Stretching exercises: Loosening tight muscles around the knee and hip can help reduce pain. For example hamstring, quadricep and calf muscles.
Endurance exercise: This includes exercises that work your muscles over a long period of time e.g. walking, running, cycling, swimming or aerobics. Choose an exercise that matches your fitness level and your pain level and aim to do it several times a week.
If you are used to exercising regularly but find your usual exercise painful you may need to reduce the amount you are doing or change exercise altogether (cross training) until your pain has improved.
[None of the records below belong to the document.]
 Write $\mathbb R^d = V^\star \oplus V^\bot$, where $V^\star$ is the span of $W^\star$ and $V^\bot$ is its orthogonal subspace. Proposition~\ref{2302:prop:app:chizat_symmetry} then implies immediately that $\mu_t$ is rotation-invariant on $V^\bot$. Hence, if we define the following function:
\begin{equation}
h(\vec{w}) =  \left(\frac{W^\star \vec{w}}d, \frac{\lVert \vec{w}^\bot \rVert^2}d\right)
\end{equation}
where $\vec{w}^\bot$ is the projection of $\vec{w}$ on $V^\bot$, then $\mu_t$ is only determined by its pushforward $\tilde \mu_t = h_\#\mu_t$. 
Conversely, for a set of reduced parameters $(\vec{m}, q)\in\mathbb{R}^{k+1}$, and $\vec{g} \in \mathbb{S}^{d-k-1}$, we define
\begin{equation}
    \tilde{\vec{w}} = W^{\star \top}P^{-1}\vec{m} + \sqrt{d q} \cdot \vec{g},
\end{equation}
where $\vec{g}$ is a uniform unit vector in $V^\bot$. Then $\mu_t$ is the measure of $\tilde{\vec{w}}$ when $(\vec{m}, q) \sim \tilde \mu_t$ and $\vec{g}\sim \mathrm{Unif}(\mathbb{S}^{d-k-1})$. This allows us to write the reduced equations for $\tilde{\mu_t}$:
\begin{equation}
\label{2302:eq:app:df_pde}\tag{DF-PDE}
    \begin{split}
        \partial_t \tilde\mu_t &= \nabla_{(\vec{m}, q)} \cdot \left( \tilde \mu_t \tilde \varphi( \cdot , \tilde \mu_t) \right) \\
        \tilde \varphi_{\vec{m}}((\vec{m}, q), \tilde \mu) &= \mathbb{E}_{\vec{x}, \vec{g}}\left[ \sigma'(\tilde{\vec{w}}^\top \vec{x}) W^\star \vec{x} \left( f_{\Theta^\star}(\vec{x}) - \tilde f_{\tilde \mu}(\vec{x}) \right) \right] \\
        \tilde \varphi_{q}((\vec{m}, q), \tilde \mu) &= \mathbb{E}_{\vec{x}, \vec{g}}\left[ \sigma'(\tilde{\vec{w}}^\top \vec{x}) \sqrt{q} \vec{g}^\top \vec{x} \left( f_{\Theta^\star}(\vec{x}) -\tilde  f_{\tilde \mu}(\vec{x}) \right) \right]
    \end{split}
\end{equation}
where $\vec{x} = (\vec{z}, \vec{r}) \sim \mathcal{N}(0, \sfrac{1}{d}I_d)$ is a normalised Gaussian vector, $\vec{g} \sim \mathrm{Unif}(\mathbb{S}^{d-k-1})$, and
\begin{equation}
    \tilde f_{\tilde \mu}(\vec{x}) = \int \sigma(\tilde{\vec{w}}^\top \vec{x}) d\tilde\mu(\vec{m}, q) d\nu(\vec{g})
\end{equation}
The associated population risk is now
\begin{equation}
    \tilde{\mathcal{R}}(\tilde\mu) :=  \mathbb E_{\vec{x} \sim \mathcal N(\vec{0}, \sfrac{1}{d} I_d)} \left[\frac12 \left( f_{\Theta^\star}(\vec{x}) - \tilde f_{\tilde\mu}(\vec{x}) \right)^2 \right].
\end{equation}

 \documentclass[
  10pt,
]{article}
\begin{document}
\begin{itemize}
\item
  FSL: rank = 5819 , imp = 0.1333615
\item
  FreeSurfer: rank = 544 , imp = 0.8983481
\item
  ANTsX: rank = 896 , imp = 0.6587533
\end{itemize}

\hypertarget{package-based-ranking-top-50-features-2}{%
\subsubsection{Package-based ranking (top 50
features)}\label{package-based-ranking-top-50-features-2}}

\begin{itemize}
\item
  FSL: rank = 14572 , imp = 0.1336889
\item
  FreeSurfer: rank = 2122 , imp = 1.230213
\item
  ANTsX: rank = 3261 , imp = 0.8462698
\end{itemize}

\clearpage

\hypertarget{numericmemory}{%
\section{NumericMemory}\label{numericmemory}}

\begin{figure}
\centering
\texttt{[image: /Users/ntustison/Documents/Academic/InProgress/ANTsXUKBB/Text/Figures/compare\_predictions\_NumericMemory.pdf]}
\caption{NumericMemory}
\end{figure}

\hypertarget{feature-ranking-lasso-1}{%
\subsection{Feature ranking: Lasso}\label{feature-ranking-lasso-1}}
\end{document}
If you are not used to exercising regularly you could try starting with a short walk a few times a week. Try to increase this as your pain allows.
Footwear
Some people benefit from wearing supportive shoes. For example a training style shoes which lace up and provide good support for the arches of your feet.
Weight Management
Being overweight can contribute to this condition so maintaining a healthy weight can help reduce pain.
Helpful Tops
- Wear well-fitting, supportive trainers ideally supporting the arch of your foot
- If you are increasing any sporting activity do it gradually. Sudden increases can overload the patellofemoral joint and increase pain
- It is important to maintain good flexibility and strength in your thigh and calf muscles so a regular exercise programme is recommended
- Maintaining a healthy weight can help to reduce symptoms
- Avoid wearing high heeled shoes
Timescales/Prognosis
It may take up to 12 weeks before you notice a significant improvement in your symptoms but you should notice some gradual improvements along the way. Change will not happen overnight so it is important that you follow the advice regarding lifestyle changes, training modification and exercise. Doing this will help you successfully manage your condition and increase your chances of a successful outcome.
Help And Support
If after following the above advice, your symptoms have not improved within 6 to 12 weeks, a referral to a physiotherapist may be beneficial.